NeurIPS-2019 Summary

Dec 14, 2019 14 min read

I presented my work on Pommerman at Deep Reinforcement Learning Workshop in NeurIPS this year, titled “Accelerating training in Pommerman with Imitation and Reinforcement Learning”, coauthors are Omkar Shelke, Richa Verma and Harshad Khadilkar. The selection of talks and posters to be visited was done primarily for Reinforcement Learning and to some extent NLP. Due to high rush during the poster session (one has to wait in queue for 30 minutes to enter poster session) and 4 parallel tracks during presentation, I have most probably seen 20-25% of the conference session. The main highlight for me was the socials which were introduced this year by NeurIPS for having informal discussions with prominent people in the field. I attended RL social and had a detailed discussion with Richard Sutton, David Silver, Martha White, Michael Littman etc, over topics ranging from causality in RL to going away with the MDP settings in the RL. All in all, it was an enlightening experience to have a deep philosophical discussion, especially with Sutton. The common notion that resonated with all of them was to have a big picture in mind, before delving down to a very specific problem. If building an AGI is the ultimate goal, try to place your work in that context and work from there.

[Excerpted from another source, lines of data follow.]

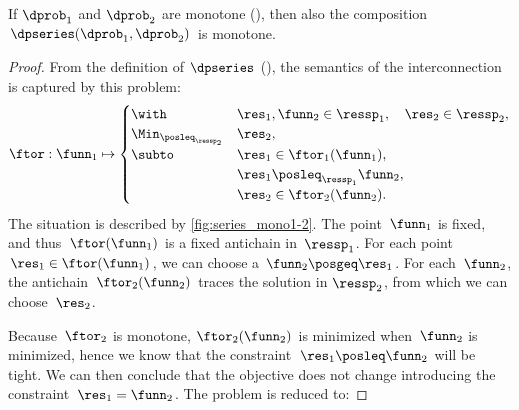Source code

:\begin{proposition}
\label{pro:series-monotone}If $\dprob_{1}$ and $\dprob_{2}$ are
monotone (), then also the composition $\dpseries(\dprob_{1},\dprob_{2})$
is monotone.
\end{proposition}
\begin{proof}
From the definition of $\dpseries$ (),
the semantics of the interconnection is captured by this problem:
\begin{equation}
\ftor:\funn_{1}\mapsto\begin{cases}
\with & \res_{1},\funn_{2}\in\ressp_{1},\quad\res_{2}\in\ressp_{2},\\
\Min_{\posleq_{\ressp_{2}}} & \res_{2},\\
\subto & \res_{1}\in\ftor_{1}(\funn_{1}),\\
 & \res_{1}\posleq_{\ressp_{1}}\funn_{2},\\
 & \res_{2}\in\ftor_{2}(\funn_{2}).
\end{cases}\label{eq:dede}
\end{equation}
The situation is described by \cref{fig:series_mono1-2}. The point~$\funn_{1}$
is fixed, and thus~$\ftor(\funn_{1})$ is a fixed antichain in~$\ressp_{1}$.
For each point $\res_{1}\in\ftor(\funn_{1})$, we can choose a $\funn_{2}\posgeq\res_{1}$.
For each~$\funn_{2}$, the antichain~$\ftor_{2}(\funn_{2})$ traces
the solution in $\ressp_{2}$, from which we can choose~$\res_{2}$.


\noindent Because~$\ftor_{2}$ is monotone, $\ftor_{2}(\funn_{2})$
is minimized when~$\funn_{2}$ is minimized, hence we know that the
constraint~$\res_{1}\posleq\funn_{2}$ will be tight. We can then
conclude that the objective does not change introducing the constraint~$\res_{1}=\funn_{2}$.
The problem is reduced to:


\end{proof}
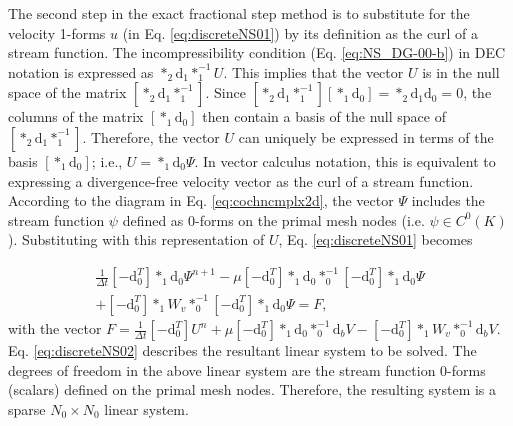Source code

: \documentclass[final,12pt,times]{elsarticle}
\begin{document}
The second step in the exact fractional step method is to substitute for the velocity 1-forms $u$ (in Eq. \eqref{eq:discreteNS01}) by its definition as the curl of a stream function. The incompressibility condition (Eq. \eqref{eq:NS_DG-00-b}) in DEC notation is expressed as $\ast_2 \textrm{d}_1 \ast^{-1}_1 U$. This implies that the vector $U$ is in the null space of the matrix $[\ast_2 \textrm{d}_1 \ast^{-1}_1]$. Since $[\ast_2 \textrm{d}_1 \ast^{-1}_1] [\ast_1 \textrm{d}_0] = \ast_2 \textrm{d}_1 \textrm{d}_0 = 0$, the columns of the matrix $[\ast_1 \textrm{d}_0]$ then contain a basis of the null space of $[\ast_2 \textrm{d}_1 \ast^{-1}_1]$. Therefore, the vector $U$ can uniquely be expressed in terms of the basis $[\ast_1 \textrm{d}_0]$; i.e., $U = \ast_1 \textrm{d}_0 \Psi$. In vector calculus notation, this is equivalent to expressing a divergence-free velocity vector as the curl of a stream function. According to the diagram in Eq. \eqref{eq:cochncmplx2d}, the vector $\Psi$ includes the stream function $\psi$ defined as 0-forms on the primal mesh nodes (i.e. $\psi \in C^0(K)$). Substituting with this representation of $U$, Eq. \eqref{eq:discreteNS01} becomes    

\begin{multline}
\label{eq:discreteNS02}
\frac{1}{\Delta t} [-\textrm{d}^T_0] \ast_1 \textrm{d}_0 \Psi^{n+1} - \mu [-\textrm{d}^T_0] \ast_1 \textrm{d}_0 \ast^{-1}_0 [-\textrm{d}^T_0] \ast_1 \textrm{d}_0 \Psi \\ + [-\textrm{d}^T_0] \ast_1 W_v \ast^{-1}_0 [-\textrm{d}^T_0] \ast_1 \textrm{d}_0 \Psi =  F, 
\end{multline}
with the vector $F = \frac{1}{\Delta t} [-\textrm{d}^T_0] U^n + \mu [-\textrm{d}^T_0] \ast_1 \textrm{d}_0 \ast^{-1}_0  \textrm{d}_b V -  [-\textrm{d}^T_0] \ast_1 W_v \ast^{-1}_0  \textrm{d}_b V $. Eq. \eqref{eq:discreteNS02} describes the resultant linear system to be solved. The degrees of freedom in the above linear system are the stream function 0-forms (scalars) defined on the primal mesh nodes. Therefore, the resulting system is a sparse $N_0 \times N_0$ linear system.
\end{document}
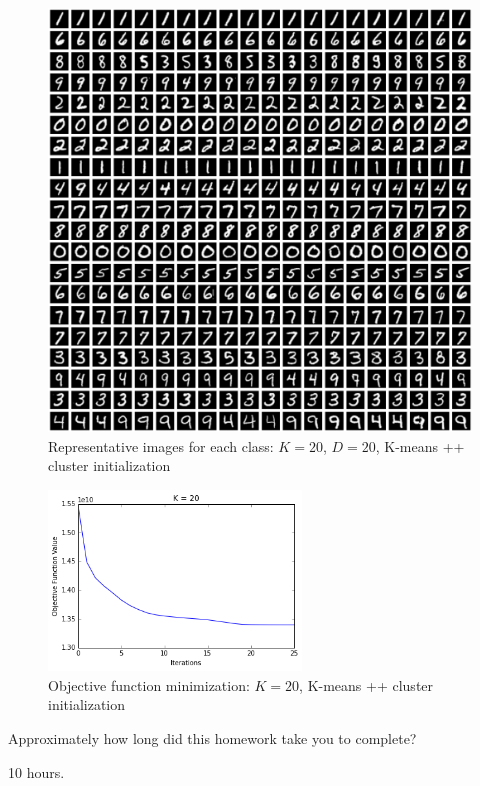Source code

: \documentclass[submit]{harvardml}
\begin{document}
\begin{figure}
	\centering
	\includegraphics[width=1.0\textwidth]{output_8_1.png}
	\caption{Representative images for each class: $K = 20$, $D = 20$, K-means ++ cluster initialization }
\end{figure}

\begin{figure}
	\centering
	\includegraphics[width=0.6\textwidth]{output_9_0.png}
	\caption{Objective function minimization: $K = 20$, K-means ++ cluster initialization }
\end{figure}



\clearpage
\begin{problem}[Calibration, 1pt]
Approximately how long did this homework take you to complete?
\end{problem}

10 hours.
\end{document}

In RL, people have been looking at sample efficient RL, batch RL, meta-learning and towards ablation studies of existing algorithms. It would not be correct to gauge the overall direction of community as I did not attend all of the talks, going through the papers and posters I did find that lot of work has been towards having much more deeper understanding towards the theory of deep learning. Talks and most of the workshops were recorded and recordings are available at https://slideslive.com/neurips/ . This report is short summary of some of the talks/tutorials I attended, and a list of things that I found interesting during the conference.

Tutorials

Imitation learning and its application to Natural Language Generation

Given by: Kyunghyun Cho, Hal Daume III

The tutorial focuses on using imitation learning and reinforcement learning in NMT (Neural Machine Translation), dialogues and story generation. The main challenge in the using Beam search for searching is lack of diversity and in the literature mostly it is tackled by adding noise. Reinforcement learning with its stochastic policies can have a great improvement here, especially when we want to have more natural dialogues, stories which are not similar yet have a structure of plots and make sense etc. The story examples given by the authors were really impressive.

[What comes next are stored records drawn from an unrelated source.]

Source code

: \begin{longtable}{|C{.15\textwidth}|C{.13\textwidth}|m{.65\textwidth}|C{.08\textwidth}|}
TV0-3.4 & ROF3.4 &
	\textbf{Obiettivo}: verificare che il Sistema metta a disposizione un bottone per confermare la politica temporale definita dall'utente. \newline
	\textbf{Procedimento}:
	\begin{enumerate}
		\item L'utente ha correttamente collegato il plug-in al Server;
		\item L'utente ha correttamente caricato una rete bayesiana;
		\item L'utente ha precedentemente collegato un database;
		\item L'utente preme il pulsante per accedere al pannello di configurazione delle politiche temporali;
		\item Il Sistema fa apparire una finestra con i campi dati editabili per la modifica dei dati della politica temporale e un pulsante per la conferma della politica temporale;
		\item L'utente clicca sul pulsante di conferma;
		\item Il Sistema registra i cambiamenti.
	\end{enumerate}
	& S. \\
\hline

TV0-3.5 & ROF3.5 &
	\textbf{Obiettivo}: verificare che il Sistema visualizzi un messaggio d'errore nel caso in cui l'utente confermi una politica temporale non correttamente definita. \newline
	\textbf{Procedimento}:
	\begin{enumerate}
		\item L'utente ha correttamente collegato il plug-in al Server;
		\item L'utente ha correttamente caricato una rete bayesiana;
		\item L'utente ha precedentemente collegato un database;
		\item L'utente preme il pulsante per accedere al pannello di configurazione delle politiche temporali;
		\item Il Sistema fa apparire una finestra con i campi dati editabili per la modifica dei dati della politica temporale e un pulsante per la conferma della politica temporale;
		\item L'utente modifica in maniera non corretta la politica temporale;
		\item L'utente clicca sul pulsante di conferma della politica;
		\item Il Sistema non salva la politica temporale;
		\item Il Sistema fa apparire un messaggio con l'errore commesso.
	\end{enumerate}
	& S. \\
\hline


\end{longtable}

Efficient Processing of Deep Neural Network: from Algorithm to Hardware

Given by: Vivienne Sze

The tutorial provides insights into designing efficient hardware for DL. They focus on different constraints such as speed, latency, energy consumption and cost. All of these constraints require a careful trade-off between each other. For example as shown in the figure below, where we can increase the speed of convolution at the expense of data duplication.

They discuss architecture such as CPU and GPU to task-specific architectures of FPGA. Most of the presentation was focused on optimizing the hardware for Image processing and vision task.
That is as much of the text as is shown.